[Date Prev][Date Next] [Chronological] [Thread] [Top]

[Fwd: Re: KDC {K5KEY} userPassword problem] Solved!!

Although I specified in slapd.conf on the slave servers:

moduleload              /opt/openldap-2.3.39/lib/smbk5pwd.la

I omitted:

overlay smbk5pwd

I'm guessing slapd never passed credentials to KDC, hence the (49) error

1 more question, how does the smbk5pwd module handle a Kerberos password
that is expired? Is there a specific error code?
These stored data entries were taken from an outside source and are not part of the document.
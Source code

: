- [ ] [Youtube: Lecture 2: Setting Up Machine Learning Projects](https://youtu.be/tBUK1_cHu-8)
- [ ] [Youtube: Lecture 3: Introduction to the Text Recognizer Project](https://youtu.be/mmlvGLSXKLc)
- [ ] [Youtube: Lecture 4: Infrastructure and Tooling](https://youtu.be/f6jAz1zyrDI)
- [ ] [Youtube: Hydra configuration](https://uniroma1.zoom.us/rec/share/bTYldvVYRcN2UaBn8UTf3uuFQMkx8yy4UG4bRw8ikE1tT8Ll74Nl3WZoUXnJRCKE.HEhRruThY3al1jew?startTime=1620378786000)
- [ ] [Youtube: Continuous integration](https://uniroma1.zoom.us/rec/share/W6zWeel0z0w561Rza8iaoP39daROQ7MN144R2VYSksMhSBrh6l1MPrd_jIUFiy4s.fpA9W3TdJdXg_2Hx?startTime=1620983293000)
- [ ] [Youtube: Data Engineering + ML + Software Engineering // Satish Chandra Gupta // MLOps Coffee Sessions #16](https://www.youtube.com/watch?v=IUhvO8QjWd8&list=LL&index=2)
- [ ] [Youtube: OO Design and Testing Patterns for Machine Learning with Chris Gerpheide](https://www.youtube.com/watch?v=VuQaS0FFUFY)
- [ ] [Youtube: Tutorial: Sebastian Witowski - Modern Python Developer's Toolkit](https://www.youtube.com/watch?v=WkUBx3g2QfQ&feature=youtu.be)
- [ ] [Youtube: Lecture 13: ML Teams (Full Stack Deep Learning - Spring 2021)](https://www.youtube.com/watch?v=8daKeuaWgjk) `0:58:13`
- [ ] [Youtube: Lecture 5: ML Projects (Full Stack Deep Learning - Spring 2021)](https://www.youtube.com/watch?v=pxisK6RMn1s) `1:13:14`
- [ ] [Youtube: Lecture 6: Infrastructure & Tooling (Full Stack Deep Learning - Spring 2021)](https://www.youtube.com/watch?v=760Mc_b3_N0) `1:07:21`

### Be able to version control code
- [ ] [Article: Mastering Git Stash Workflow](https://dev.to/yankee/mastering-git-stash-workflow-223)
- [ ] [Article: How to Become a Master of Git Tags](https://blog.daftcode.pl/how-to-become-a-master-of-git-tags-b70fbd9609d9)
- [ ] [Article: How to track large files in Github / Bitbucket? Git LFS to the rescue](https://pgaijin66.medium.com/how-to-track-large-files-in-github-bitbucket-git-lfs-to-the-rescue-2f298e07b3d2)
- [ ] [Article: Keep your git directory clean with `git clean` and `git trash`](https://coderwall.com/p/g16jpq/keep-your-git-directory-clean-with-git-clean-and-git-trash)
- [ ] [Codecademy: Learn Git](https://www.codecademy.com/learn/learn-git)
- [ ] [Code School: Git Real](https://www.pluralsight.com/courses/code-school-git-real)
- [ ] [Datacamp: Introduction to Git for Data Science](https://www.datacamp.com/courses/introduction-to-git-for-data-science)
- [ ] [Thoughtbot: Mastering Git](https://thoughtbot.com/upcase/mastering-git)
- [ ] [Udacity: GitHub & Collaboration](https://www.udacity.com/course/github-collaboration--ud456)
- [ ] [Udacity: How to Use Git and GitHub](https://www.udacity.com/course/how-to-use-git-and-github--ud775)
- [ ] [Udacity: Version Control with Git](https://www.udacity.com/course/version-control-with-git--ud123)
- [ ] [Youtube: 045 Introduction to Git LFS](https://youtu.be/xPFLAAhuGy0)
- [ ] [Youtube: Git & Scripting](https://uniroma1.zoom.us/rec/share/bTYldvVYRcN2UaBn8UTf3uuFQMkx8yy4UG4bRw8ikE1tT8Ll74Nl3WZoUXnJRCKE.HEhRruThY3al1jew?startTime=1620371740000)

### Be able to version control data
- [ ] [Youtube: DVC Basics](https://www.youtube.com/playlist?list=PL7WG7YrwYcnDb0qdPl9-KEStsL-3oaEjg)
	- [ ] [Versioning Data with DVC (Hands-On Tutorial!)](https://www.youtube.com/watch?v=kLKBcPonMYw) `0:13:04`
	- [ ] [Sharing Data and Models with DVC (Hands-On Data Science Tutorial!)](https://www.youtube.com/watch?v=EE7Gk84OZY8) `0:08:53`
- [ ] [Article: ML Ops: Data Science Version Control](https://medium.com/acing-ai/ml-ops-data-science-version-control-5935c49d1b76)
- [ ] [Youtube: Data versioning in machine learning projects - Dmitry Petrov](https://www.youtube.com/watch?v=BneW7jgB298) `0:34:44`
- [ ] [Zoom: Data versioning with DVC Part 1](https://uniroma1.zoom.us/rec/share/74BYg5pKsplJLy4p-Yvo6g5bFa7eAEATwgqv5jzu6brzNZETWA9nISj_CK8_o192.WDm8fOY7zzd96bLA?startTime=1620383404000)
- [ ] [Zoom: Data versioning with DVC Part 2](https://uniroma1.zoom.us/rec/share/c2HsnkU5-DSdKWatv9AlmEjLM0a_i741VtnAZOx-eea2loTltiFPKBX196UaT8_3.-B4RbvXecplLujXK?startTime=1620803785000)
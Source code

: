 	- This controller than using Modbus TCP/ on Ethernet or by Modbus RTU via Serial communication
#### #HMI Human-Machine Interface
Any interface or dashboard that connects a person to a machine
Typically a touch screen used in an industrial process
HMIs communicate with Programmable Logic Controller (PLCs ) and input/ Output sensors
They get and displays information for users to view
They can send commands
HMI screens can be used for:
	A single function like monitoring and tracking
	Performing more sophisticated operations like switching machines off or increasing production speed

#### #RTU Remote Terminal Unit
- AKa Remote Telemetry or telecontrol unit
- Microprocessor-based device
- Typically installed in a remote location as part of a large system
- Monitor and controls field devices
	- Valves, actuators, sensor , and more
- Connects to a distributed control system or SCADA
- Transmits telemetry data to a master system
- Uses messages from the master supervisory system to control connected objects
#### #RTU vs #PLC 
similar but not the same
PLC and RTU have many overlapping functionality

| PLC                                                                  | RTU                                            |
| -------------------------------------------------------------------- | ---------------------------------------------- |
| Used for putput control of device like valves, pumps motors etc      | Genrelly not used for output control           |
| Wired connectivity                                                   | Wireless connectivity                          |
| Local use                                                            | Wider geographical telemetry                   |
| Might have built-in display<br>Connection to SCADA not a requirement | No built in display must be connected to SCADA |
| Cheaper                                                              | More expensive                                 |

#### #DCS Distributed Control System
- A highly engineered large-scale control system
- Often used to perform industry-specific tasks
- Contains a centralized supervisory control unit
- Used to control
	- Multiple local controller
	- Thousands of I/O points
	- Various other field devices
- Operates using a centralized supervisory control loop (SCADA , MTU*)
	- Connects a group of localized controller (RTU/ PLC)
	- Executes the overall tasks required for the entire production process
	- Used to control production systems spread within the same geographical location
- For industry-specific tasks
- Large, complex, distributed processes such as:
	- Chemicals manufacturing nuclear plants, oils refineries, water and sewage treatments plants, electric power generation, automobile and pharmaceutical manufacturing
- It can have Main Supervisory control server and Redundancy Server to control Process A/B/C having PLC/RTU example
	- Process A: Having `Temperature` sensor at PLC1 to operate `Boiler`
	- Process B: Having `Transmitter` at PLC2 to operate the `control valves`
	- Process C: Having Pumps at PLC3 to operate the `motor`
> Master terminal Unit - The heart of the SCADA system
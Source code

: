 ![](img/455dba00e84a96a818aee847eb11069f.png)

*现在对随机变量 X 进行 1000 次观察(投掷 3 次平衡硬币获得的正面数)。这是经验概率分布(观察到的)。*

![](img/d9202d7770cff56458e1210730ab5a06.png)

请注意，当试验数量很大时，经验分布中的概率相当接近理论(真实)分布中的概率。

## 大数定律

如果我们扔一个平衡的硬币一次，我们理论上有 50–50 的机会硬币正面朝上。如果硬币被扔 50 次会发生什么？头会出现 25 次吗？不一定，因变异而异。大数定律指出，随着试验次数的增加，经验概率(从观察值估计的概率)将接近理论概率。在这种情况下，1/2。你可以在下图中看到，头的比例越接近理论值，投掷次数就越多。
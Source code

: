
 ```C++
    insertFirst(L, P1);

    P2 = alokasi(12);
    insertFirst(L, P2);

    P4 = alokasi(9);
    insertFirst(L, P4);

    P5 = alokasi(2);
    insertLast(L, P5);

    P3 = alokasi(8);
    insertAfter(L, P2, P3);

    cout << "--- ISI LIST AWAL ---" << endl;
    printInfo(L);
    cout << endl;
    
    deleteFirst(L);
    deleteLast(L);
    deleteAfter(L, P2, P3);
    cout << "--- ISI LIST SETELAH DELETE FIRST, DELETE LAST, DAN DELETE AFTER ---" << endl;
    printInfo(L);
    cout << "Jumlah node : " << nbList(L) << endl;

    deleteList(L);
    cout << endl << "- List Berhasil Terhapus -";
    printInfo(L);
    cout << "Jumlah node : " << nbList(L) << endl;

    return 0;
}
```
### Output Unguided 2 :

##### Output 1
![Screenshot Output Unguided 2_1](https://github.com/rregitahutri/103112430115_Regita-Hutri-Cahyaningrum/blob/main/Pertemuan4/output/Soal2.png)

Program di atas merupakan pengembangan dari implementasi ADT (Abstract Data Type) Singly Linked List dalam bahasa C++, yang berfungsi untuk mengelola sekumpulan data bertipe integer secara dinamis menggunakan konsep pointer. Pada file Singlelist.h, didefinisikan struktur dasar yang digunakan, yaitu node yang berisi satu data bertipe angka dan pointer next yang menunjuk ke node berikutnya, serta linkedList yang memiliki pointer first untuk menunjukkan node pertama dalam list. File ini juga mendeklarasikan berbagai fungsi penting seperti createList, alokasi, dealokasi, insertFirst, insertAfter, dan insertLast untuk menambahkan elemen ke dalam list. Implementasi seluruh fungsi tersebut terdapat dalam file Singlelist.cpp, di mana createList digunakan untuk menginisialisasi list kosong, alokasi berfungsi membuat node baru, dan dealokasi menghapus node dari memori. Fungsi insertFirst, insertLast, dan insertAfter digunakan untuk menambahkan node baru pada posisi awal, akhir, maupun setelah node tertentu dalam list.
I suppose I could
expire one then try it. 

2 days of wrestling with this, finally got it to work.

Kent L. Nasveschuk
Systems Administrator
Marine Biological Laboratory
7 MBL Street
Woods Hole, MA 02543
Tel. (508) 289-7263
--- Begin Message ---
On Wednesday 05 December 2007 03:15:13 Howard Chu wrote:
> Henry B. Hotz wrote:
> > I've no experience with LDAP back-ends, but isn't that entry supposed
> > to be used by the KDC, not by slapd?  In other words isn't it an
> > issue with the KDC reading it rather than slapd reading it?
> >
> > I wouldn't think that type of entry is supposed to be usable by
> > slapd, only by the kdc.
> The smbk5pwd overlay (which I wrote) in OpenLDAP knows how to parse the
> keys stored in LDAP by the Heimdal KDC. Of course for it to work, the
> overlay has to actually be configured on all of the relevant slapd
> instances...

... which also requires that the user as which slapd runs on each server must 
have read access to the stash key.


--- End Message ---